### [Data provided]

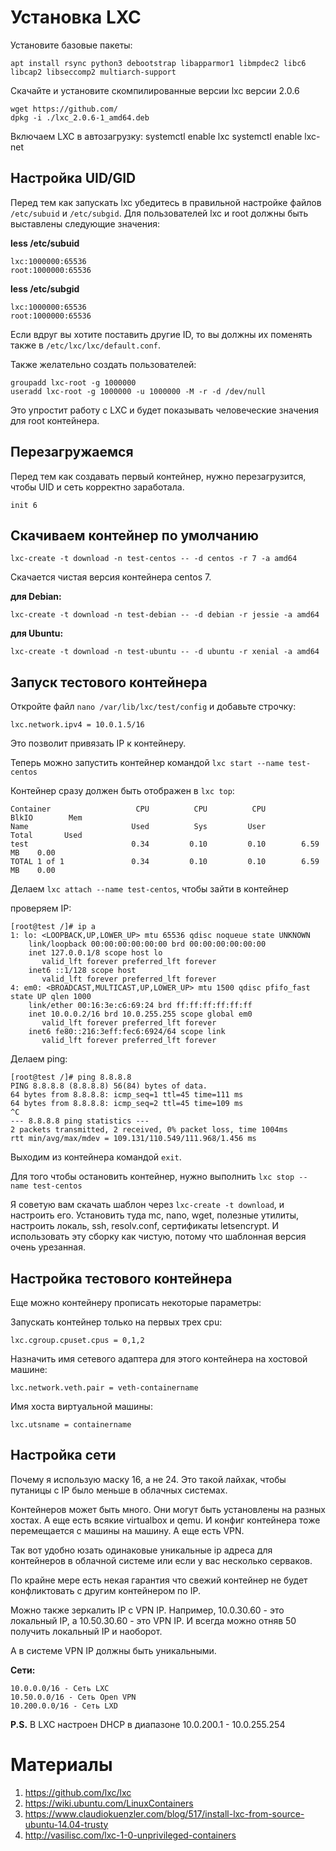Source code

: # Установка LXC

Установите базовые пакеты:
```
apt install rsync python3 debootstrap libapparmor1 libmpdec2 libc6 libcap2 libseccomp2 multiarch-support
```


Скачайте и установите скомпилированные версии lxc версии 2.0.6
```
wget https://github.com/
dpkg -i ./lxc_2.0.6-1_amd64.deb
```

Включаем LXC в автозагрузку:
systemctl enable lxc
systemctl enable lxc-net


## Настройка UID/GID


Перед тем как запускать lxc убедитесь в правильной настройке файлов `/etc/subuid` и `/etc/subgid`. Для пользователей lxc и root должны быть выставлены следующие значения:

**less /etc/subuid**
```
lxc:1000000:65536
root:1000000:65536
```

**less /etc/subgid**
```
lxc:1000000:65536
root:1000000:65536
```

Если вдруг вы хотите поставить другие ID, то вы должны их поменять также в `/etc/lxc/lxc/default.conf`.


Также желательно создать пользователей:
```
groupadd lxc-root -g 1000000
useradd lxc-root -g 1000000 -u 1000000 -M -r -d /dev/null
```
Это упростит работу с LXC и будет показывать человеческие значения для root контейнера.


## Перезагружаемся

Перед тем как создавать первый контейнер, нужно перезагрузится, чтобы UID и сеть корректно заработала.

```
init 6
```


## Скачиваем контейнер по умолчанию

```
lxc-create -t download -n test-centos -- -d centos -r 7 -a amd64
```

Скачается чистая версия контейнера centos 7.


**для Debian:**
```
lxc-create -t download -n test-debian -- -d debian -r jessie -a amd64
```

**для Ubuntu:**
```
lxc-create -t download -n test-ubuntu -- -d ubuntu -r xenial -a amd64
```


## Запуск тестового контейнера


Откройте файл `nano /var/lib/lxc/test/config` и добавьте строчку:
```
lxc.network.ipv4 = 10.0.1.5/16
```
Это позволит привязать IP к контейнеру.

Теперь можно запустить контейнер командой `lxc start --name test-centos`

Контейнер сразу должен быть отображен в `lxc top`:
```
Container                   CPU          CPU          CPU          BlkIO        Mem
Name                       Used          Sys         User          Total       Used
test                       0.34         0.10         0.10        6.59 MB    0.00
TOTAL 1 of 1               0.34         0.10         0.10        6.59 MB    0.00
```

Делаем `lxc attach --name test-centos`, чтобы зайти в контейнер

проверяем IP:
```
[root@test /]# ip a
1: lo: <LOOPBACK,UP,LOWER_UP> mtu 65536 qdisc noqueue state UNKNOWN
    link/loopback 00:00:00:00:00:00 brd 00:00:00:00:00:00
    inet 127.0.0.1/8 scope host lo
       valid_lft forever preferred_lft forever
    inet6 ::1/128 scope host
       valid_lft forever preferred_lft forever
4: em0: <BROADCAST,MULTICAST,UP,LOWER_UP> mtu 1500 qdisc pfifo_fast state UP qlen 1000
    link/ether 00:16:3e:c6:69:24 brd ff:ff:ff:ff:ff:ff
    inet 10.0.0.2/16 brd 10.0.255.255 scope global em0
       valid_lft forever preferred_lft forever
    inet6 fe80::216:3eff:fec6:6924/64 scope link
       valid_lft forever preferred_lft forever
```

Делаем ping:
```
[root@test /]# ping 8.8.8.8
PING 8.8.8.8 (8.8.8.8) 56(84) bytes of data.
64 bytes from 8.8.8.8: icmp_seq=1 ttl=45 time=111 ms
64 bytes from 8.8.8.8: icmp_seq=2 ttl=45 time=109 ms
^C
--- 8.8.8.8 ping statistics ---
2 packets transmitted, 2 received, 0% packet loss, time 1004ms
rtt min/avg/max/mdev = 109.131/110.549/111.968/1.456 ms
```

Выходим из контейнера командой `exit`.

Для того чтобы остановить контейнер, нужно выполнить `lxc stop --name test-centos`


Я советую вам скачать шаблон через `lxc-create -t download`, и настроить его. Установить туда mc, nano, wget, полезные утилиты, настроить локаль, ssh, resolv.conf, сертификаты letsencrypt.
И использовать эту сборку как чистую, потому что шаблонная версия очень урезанная.


## Настройка тестового контейнера

Еще можно контейнеру прописать некоторые параметры:


Запускать контейнер только на первых трех cpu:
```
lxc.cgroup.cpuset.cpus = 0,1,2
```

Назначить имя сетевого адаптера для этого контейнера на хостовой машине:
```
lxc.network.veth.pair = veth-containername
```

Имя хоста виртуальной машины:
```
lxc.utsname = containername
```


## Настройка сети

Почему я использую маску 16, а не 24. Это такой лайхак, чтобы путаницы с IP было меньше в облачных системах.

Контейнеров может быть много. Они могут быть установлены на разных хостах. А еще есть всякие virtualbox и qemu. И конфиг контейнера тоже перемещается с машины на машину. А еще есть VPN.

Так вот удобно юзать одинаковые уникальные ip адреса для контейнеров в облачной системе или если у вас несколько серваков.

По крайне мере есть некая гарантия что свежий контейнер не будет конфликтовать с другим контейнером по IP.

Можно также зеркалить IP с VPN IP. Например, 10.0.30.60 - это локальный IP, а 10.50.30.60 - это VPN IP. И всегда можно отняв 50 получить локальный IP и наоборот.

А в системе VPN IP должны быть уникальными.

**Сети:**
```
10.0.0.0/16 - Сеть LXC
10.50.0.0/16 - Сеть Open VPN
10.200.0.0/16 - Сеть LXD
```

**P.S.** В LXC настроен DHCP в диапазоне 10.0.200.1 - 10.0.255.254


# Материалы
1. https://github.com/lxc/lxc
2. https://wiki.ubuntu.com/LinuxContainers
3. https://www.claudiokuenzler.com/blog/517/install-lxc-from-source-ubuntu-14.04-trusty
4. http://vasilisc.com/lxc-1-0-unprivileged-containers
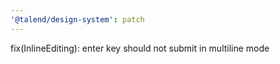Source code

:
 ```yaml
---
'@talend/design-system': patch
---
```


fix(InlineEditing): enter key should not submit in multiline mode
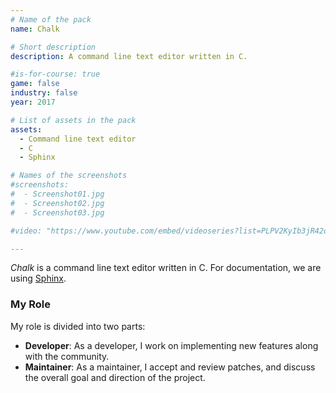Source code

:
 ```yaml
---
# Name of the pack
name: Chalk

# Short description
description: A command line text editor written in C.

#is-for-course: true
game: false
industry: false
year: 2017

# List of assets in the pack
assets:
  - Command line text editor
  - C
  - Sphinx

# Names of the screenshots
#screenshots:
#  - Screenshot01.jpg
#  - Screenshot02.jpg
#  - Screenshot03.jpg

#video: "https://www.youtube.com/embed/videoseries?list=PLPV2KyIb3jR42oVBU6K2DIL6Y22Ry9J1c"

---
```


*Chalk* is a command line text editor written in C. For documentation, we are using [Sphinx](https://pythonhosted.org/an_example_pypi_project/sphinx.html).

### My Role

My role is divided into two parts:
* **Developer**: As a developer, I work on implementing new features along with the community.
* **Maintainer**: As a maintainer, I accept and review patches, and discuss the overall goal and direction of the project.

### [Problem to solve]
Above are the lines; repeat exactly the ones from the line containing "### My Role" down to the line containing "with the community.", both inclusive.

### [Output for this exercise]
### My Role

My role is divided into two parts:
* **Developer**: As a developer, I work on implementing new features along with the community.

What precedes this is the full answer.